During a weekly Modern tournament at my LGS, another player observed that Modern seems much faster and more unfair to him since Bloodbraid Elf and Jace, the Mind Sculptor were unbanned. The observation sparked a lengthy discussion that really didn't get anywhere before the next round started, and the issue was dropped. However, I haven't been able to let the idea go. Today, I'm going to reexamine the meaning of fairness and then try answer the title question with actual data.

Fair vs. Unfair

When you ask players what it means to be unfair, they tend to give some variation of "I know it when I see it." They'll also give this answer for what fair means, infuriatingly enough. When I've pressed those players, I've been given wildly differing opinions on exactly what those terms mean, but there are a few common threads that I've gathered together to form my own definitions.

Fair: Playing the game of Magic according to the introductory rules

When players talk to me about playing fair Magic, they always circle back to the gameplay from the starter kits that were part of the old core sets. You play one land a turn, draw one card a turn, pay the full mana cost of your spells, and if you want to do more than that you have to pay an appropriate price in mana. This style of play encapsulates the slow and grindy, but easy to follow and learn, gameplay that Wizards pushes on newbies to help them learn the game.

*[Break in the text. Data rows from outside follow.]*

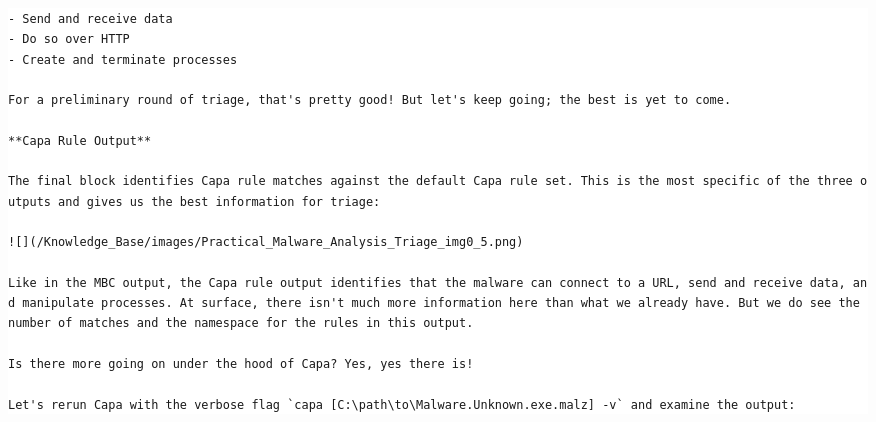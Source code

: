     - Send and receive data
    - Do so over HTTP
    - Create and terminate processes

    For a preliminary round of triage, that's pretty good! But let's keep going; the best is yet to come.

    **Capa Rule Output**

    The final block identifies Capa rule matches against the default Capa rule set. This is the most specific of the three outputs and gives us the best information for triage:

    ![](/Knowledge_Base/images/Practical_Malware_Analysis_Triage_img0_5.png)

    Like in the MBC output, the Capa rule output identifies that the malware can connect to a URL, send and receive data, and manipulate processes. At surface, there isn't much more information here than what we already have. But we do see the number of matches and the namespace for the rules in this output.

    Is there more going on under the hood of Capa? Yes, yes there is!

    Let's rerun Capa with the verbose flag `capa [C:\path\to\Malware.Unknown.exe.malz] -v` and examine the output:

The logical next step is to define unfair as the opposite of fair and go to lunch. However, that's not a useful definition. By that measure, almost every tournament-caliber deck is at least a little unfair. And fair enough, that's usually why they're played in the first place. However, a definition that broad is useless. If it includes too many things, it's not really defining anything. Granted, unfair Magic does involve breaking the rules, but in what way or to what degree?

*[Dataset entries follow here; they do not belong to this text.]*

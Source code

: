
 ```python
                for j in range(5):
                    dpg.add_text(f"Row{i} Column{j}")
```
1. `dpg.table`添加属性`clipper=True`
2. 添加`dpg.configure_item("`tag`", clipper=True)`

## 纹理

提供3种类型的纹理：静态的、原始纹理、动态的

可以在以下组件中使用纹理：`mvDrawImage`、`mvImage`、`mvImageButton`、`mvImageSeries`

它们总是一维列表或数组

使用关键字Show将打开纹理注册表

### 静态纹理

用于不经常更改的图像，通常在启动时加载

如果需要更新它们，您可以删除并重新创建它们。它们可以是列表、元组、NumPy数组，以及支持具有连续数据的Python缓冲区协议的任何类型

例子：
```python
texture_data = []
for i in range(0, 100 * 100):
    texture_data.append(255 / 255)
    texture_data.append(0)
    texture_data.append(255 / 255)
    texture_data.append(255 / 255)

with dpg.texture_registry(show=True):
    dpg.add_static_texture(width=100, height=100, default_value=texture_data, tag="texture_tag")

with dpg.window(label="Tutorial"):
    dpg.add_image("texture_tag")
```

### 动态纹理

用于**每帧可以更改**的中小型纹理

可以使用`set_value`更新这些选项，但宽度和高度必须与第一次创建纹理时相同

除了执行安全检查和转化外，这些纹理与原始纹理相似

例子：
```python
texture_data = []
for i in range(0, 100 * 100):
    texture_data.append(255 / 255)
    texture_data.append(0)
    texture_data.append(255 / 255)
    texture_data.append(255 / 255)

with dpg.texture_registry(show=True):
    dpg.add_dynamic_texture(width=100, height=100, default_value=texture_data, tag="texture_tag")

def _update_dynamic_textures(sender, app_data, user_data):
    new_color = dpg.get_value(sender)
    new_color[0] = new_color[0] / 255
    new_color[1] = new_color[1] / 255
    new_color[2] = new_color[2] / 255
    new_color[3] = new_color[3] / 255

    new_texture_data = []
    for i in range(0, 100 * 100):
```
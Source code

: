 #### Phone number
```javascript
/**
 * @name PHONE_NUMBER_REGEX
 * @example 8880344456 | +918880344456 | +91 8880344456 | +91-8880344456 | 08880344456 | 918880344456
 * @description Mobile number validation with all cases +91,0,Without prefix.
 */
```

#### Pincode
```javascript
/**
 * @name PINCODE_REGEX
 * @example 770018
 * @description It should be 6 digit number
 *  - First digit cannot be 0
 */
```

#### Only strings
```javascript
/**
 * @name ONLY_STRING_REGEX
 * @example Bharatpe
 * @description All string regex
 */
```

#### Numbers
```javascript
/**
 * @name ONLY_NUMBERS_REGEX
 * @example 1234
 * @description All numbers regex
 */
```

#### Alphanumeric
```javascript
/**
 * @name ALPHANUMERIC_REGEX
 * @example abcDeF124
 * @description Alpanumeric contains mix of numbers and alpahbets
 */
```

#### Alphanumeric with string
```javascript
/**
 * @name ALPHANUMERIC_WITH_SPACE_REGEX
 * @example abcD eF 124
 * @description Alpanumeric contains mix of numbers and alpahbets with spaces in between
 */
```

Unfair: Breaking or exploiting the rules of Magic as a primary mode of gameplay

Doing something that breaks the rules isn't enough. To be truly unfair, a deck has to be deliberately unfair most of the time. Playing a card that draws extra cards for little price is not fair, but if the rest of the deck follows the rules, then on whole it's still fair. If instead you build the deck to really take advantage of drawing extra cards for no cost, then you're in unfair territory. The more rules you break to make your deck work, the more unfair you become.

The Fairness Spectrum

I see fairness as a spectrum. On the far fair side we have decks like pre-Bloodbraid Jund or Jeskai Control. They contain powerful cards and value efficiency, but play very close to the rules. Moving along the line, you have decks that utilize some cheats, but maintain a fundamentally fair gameplan.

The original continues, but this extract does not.